Your objective: Copy out all the lines in the records that include the word "which".

*** Data Section Begins ***

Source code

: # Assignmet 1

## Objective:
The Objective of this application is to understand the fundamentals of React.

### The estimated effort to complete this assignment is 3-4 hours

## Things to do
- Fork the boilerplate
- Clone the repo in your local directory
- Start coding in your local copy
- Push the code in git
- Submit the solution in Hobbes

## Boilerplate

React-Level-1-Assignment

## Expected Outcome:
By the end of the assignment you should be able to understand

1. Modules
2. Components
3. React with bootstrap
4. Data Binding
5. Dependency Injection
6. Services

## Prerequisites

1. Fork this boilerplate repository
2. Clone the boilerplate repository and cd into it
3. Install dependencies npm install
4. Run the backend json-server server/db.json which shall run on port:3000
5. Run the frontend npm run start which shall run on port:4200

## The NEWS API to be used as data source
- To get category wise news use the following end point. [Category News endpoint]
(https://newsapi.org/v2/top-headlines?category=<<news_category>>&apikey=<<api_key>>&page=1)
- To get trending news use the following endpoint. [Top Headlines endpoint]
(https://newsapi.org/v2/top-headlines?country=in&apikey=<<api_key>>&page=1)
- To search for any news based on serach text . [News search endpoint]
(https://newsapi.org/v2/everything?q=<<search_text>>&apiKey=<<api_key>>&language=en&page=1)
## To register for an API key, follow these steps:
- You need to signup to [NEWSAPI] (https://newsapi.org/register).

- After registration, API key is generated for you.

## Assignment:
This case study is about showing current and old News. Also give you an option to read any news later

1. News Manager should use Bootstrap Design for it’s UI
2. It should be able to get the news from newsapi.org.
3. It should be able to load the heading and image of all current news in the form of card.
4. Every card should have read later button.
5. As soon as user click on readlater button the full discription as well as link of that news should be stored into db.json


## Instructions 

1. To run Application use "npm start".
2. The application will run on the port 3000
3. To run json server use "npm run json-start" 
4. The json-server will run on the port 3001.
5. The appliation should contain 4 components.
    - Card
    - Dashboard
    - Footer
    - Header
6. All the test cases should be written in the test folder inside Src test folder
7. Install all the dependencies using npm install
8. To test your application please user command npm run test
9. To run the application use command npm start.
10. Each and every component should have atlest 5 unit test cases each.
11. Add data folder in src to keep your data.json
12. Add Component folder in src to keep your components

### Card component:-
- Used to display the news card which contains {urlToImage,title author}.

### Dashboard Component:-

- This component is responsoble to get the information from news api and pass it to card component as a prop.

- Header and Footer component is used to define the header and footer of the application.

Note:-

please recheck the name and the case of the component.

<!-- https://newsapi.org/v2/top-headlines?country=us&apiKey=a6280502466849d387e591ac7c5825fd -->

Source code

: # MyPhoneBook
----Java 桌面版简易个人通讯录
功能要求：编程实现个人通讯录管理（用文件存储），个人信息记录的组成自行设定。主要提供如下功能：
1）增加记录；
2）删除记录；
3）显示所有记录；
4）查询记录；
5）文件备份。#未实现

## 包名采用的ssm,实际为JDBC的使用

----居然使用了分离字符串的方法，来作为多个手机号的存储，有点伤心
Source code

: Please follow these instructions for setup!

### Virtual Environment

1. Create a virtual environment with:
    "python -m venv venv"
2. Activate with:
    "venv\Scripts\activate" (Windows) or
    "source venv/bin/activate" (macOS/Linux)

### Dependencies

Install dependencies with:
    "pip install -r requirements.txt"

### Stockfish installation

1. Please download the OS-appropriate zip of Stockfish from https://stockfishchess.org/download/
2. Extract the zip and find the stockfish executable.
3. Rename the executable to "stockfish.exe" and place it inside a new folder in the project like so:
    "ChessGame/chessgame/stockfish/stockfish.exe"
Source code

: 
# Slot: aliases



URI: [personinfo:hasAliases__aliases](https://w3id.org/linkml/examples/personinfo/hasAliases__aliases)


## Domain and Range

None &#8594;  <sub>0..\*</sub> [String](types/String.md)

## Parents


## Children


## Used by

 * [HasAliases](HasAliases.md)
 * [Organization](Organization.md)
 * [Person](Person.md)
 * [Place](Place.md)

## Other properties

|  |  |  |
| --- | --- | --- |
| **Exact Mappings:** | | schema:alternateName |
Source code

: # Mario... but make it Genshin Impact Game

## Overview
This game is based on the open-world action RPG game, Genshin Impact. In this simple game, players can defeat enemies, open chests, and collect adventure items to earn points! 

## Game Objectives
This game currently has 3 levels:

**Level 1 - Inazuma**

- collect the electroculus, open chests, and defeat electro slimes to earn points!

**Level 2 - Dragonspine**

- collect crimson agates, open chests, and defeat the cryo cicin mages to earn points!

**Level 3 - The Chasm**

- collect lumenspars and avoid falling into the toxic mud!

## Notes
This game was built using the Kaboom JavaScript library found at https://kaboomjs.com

*** Data Section Ends ***

Output of the task:
4. Run the backend json-server server/db.json which shall run on port:3000
5. Run the frontend npm run start which shall run on port:4200
- Used to display the news card which contains {urlToImage,title author}.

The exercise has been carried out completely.